WORK REQUEST:
The answer must reproduce all of the data below exactly and contain no images.

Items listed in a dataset
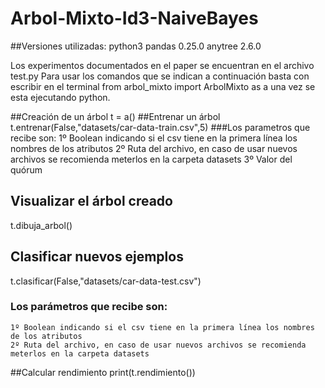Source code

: # Arbol-Mixto-Id3-NaiveBayes
##Versiones utilizadas:
python3
pandas 0.25.0
anytree 2.6.0

Los experimentos documentados en el paper se encuentran en el archivo test.py
Para usar los comandos que se indican a continuación basta con escribir en el terminal 
from arbol_mixto import ArbolMixto as a una vez se esta ejecutando python.

##Creación de un árbol
t = a()
##Entrenar un árbol
t.entrenar(False,"datasets/car-data-train.csv",5)
###Los parametros que recibe son:
	1º Boolean indicando si el csv tiene en la primera línea los nombres de los atributos
	2º Ruta del archivo, en caso de usar nuevos archivos se recomienda meterlos en la carpeta datasets
	3º Valor del quórum

## Visualizar el árbol creado
t.dibuja_arbol()
## Clasificar nuevos ejemplos
t.clasificar(False,"datasets/car-data-test.csv")
### Los parámetros que recibe son:
	1º Boolean indicando si el csv tiene en la primera línea los nombres de los atributos
	2º Ruta del archivo, en caso de usar nuevos archivos se recomienda meterlos en la carpeta datasets
##Calcular rendimiento
print(t.rendimiento())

RESULT OF THIS EXERCISE:
Source code

: # Arbol-Mixto-Id3-NaiveBayes
##Versiones utilizadas:
python3
pandas 0.25.0
anytree 2.6.0

Los experimentos documentados en el paper se encuentran en el archivo test.py
Para usar los comandos que se indican a continuación basta con escribir en el terminal 
from arbol_mixto import ArbolMixto as a una vez se esta ejecutando python.

##Creación de un árbol
t = a()
##Entrenar un árbol
t.entrenar(False,"datasets/car-data-train.csv",5)
###Los parametros que recibe son:
	1º Boolean indicando si el csv tiene en la primera línea los nombres de los atributos
	2º Ruta del archivo, en caso de usar nuevos archivos se recomienda meterlos en la carpeta datasets
	3º Valor del quórum

## Visualizar el árbol creado
t.dibuja_arbol()
## Clasificar nuevos ejemplos
t.clasificar(False,"datasets/car-data-test.csv")
### Los parámetros que recibe son:
	1º Boolean indicando si el csv tiene en la primera línea los nombres de los atributos
	2º Ruta del archivo, en caso de usar nuevos archivos se recomienda meterlos en la carpeta datasets
##Calcular rendimiento
print(t.rendimiento())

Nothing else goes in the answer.